A month ago, the grocery store's aisles were empty and shelves bare as Big Y ended its tenure. In just 18 days, the Connecticut grocery chain had stepped, freshened the entire building, hired many of the former workers and filled the store with new products. 

"Welcome back," one woman called out to employees as customers clustered around the deli counter. 

It was 50 years and a month from when the building had first opened as Adams Supermarket, just the latest in the Wineberg's family grocery chain that proudly bore the town's name. 

It was, state Rep. John Barrett III, a little like "deja vu all over again."

"This is the most remarkable project I've ever dealt with in all my years in public service," the former longtime North Adams mayor said during remarks before the store's opening. 

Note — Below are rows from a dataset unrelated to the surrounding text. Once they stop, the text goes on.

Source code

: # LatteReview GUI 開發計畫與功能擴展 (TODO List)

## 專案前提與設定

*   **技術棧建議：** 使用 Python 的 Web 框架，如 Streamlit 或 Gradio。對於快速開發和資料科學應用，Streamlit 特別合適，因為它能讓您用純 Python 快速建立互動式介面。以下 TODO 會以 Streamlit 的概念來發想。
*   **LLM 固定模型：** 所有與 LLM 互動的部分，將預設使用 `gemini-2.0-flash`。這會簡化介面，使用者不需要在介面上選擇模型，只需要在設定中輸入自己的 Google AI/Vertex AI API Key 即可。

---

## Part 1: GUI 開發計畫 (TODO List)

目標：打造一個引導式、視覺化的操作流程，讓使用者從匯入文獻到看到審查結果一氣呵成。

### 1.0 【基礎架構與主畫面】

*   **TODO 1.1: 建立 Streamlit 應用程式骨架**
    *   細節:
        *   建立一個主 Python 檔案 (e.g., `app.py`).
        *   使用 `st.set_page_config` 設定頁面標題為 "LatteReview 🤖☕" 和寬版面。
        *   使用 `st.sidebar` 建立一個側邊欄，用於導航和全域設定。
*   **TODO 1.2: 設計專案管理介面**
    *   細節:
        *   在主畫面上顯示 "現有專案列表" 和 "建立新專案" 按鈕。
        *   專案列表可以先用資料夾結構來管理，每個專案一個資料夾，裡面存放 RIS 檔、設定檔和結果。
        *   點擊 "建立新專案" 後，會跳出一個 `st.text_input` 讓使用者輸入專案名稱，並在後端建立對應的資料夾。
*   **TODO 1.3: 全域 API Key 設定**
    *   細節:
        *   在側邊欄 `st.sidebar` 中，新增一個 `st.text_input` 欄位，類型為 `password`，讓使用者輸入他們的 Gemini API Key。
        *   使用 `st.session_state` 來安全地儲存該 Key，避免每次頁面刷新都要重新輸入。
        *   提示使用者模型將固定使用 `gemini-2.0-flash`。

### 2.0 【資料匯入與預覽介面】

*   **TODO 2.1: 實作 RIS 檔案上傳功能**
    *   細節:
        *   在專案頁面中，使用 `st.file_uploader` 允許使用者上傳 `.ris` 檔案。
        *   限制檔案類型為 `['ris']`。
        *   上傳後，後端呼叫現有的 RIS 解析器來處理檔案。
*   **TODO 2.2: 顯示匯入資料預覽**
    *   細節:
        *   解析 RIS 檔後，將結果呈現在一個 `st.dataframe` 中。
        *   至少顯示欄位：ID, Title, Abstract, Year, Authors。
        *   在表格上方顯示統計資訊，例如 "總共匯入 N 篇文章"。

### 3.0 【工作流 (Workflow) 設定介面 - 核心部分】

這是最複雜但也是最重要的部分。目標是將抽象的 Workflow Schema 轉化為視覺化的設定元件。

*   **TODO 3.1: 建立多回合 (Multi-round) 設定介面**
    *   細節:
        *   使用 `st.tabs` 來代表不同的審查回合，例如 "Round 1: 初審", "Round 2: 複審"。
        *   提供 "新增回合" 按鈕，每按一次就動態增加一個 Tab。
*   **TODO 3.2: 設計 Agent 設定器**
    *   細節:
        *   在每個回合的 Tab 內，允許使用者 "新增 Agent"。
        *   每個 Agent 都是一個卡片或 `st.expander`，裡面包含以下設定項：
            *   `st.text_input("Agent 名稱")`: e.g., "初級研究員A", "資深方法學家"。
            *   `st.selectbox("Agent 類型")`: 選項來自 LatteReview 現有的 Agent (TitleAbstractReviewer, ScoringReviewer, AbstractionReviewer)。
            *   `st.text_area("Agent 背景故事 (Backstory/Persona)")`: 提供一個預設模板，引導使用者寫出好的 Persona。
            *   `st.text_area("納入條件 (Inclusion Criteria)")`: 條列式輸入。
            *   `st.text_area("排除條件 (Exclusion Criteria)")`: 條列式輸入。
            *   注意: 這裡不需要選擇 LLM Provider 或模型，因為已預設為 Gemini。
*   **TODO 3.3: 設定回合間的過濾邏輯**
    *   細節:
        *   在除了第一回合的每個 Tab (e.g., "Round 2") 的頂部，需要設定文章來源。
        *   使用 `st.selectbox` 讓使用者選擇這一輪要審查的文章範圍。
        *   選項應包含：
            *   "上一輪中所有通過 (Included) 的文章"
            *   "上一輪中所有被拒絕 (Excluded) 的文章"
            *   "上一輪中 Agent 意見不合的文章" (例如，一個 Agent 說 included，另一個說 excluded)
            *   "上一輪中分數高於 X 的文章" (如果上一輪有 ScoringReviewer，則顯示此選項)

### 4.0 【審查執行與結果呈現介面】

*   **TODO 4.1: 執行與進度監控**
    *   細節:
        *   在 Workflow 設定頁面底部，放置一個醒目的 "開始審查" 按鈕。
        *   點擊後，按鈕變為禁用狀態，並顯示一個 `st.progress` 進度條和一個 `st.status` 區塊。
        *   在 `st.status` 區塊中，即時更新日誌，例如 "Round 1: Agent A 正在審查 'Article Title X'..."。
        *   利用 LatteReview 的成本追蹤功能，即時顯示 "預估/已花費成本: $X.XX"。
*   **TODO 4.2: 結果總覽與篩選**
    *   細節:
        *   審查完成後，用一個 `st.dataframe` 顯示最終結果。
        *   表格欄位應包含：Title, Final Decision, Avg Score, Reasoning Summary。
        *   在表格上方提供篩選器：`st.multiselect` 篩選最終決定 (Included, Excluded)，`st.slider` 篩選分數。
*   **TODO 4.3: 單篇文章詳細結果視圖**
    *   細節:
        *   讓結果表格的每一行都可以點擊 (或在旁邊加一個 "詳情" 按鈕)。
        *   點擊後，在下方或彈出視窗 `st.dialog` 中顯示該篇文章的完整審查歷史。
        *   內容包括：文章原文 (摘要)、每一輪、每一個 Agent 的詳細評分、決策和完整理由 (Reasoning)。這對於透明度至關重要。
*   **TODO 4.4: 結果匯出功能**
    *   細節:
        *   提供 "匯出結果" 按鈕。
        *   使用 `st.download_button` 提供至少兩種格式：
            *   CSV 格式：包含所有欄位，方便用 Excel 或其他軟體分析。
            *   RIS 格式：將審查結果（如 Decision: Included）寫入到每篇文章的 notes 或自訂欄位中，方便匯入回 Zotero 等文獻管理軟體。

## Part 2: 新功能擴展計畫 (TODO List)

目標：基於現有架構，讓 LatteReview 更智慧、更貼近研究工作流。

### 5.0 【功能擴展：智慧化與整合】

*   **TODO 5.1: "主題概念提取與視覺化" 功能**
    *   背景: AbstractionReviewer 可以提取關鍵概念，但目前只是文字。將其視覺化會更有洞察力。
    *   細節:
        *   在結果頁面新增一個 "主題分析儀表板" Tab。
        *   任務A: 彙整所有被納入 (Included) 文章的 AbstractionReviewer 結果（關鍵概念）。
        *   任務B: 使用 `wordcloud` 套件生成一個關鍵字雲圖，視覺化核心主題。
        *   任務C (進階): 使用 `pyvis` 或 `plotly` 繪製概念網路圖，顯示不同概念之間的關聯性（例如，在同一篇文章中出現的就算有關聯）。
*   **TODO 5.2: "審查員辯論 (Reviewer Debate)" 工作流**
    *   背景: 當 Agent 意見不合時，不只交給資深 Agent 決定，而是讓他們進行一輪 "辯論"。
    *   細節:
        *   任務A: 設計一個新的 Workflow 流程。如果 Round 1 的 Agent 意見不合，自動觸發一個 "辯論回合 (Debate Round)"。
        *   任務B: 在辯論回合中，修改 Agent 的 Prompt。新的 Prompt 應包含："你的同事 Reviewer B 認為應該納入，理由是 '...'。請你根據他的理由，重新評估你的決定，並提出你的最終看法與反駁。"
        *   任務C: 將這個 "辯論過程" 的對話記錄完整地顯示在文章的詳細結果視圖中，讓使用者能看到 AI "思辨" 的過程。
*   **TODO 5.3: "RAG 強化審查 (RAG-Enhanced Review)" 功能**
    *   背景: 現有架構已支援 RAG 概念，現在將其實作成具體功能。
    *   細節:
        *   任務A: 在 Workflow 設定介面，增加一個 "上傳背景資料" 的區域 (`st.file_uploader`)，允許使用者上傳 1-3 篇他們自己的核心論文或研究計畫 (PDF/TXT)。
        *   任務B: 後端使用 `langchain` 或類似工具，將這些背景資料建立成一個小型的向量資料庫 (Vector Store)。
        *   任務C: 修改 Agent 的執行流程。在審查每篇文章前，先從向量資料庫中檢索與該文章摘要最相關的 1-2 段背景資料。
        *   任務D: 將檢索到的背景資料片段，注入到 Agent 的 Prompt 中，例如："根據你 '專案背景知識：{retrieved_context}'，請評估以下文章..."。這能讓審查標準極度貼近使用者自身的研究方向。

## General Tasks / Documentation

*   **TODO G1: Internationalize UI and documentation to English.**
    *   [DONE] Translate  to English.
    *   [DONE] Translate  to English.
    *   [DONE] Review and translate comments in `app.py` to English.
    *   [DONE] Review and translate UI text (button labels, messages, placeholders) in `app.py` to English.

Community leaders, market representatives, an honor guard of veterans who raised the flag and more than 100 eager shoppers stood in the light rain on Friday morning to celebrate the opening. Above them was a banner proclaiming the store's new name and ownership, a temporary fix until the new sign can be installed. 

Russ Greenlaw, vice president of operations, said the town's welcome had been remarkable. Residents were waving down cars with Connecticut plates asking them if they were involved in the project; Adams' businesses have now become friends. 

"This has been a very overwhelming experience for us," he said. "We sat down as a team and said we have three goals. The first one was going to happen no matter what because we made a pledge to the town of Adams that we were going to do everything we could to get this store open by the 29th and gosh darnit, we did it."

The other goals were in welcoming the chain's newest family members and thanking community friends. 

The new grocer wasn't a done deal, said Selectmen Chairman John Duval. 

"He questioned us ... he wanted to make sure that this community was a growing community, a progressive community and a welcoming community," he said of Greenlaw. "I think we gave him some good information ... I think that lead to the opening we have today."

Greenlaw confirmed that the company had conversations with the state and local officials and with 1Berkshire representatives on the economy and community of Adams. He credited the Selectmen and particularly Barrett for being instrumental in helping the chain's officers in making project happen.

"We're a small company and we have to be very, very careful of our decisions and your municipal leaders, all of you, changed our minds very, very quickly and inspired us in a big way," he said. 

Perhaps the kicker was the name though: Duval said, "he mentioned the name of the store and it just knocked me off my seat."

Greenlaw joked he thought he'd have to ask Duval to change the name of the town but it worked out.

Town officials are hoping this will be a turning point in the town's fortunes: announcements are expected soon on the Greylock Glen development; the Town Common is about to undergo a renovation, and Route 8 south from the common is being redone. Plus, the town has a new administrator after more than a year with an interim. 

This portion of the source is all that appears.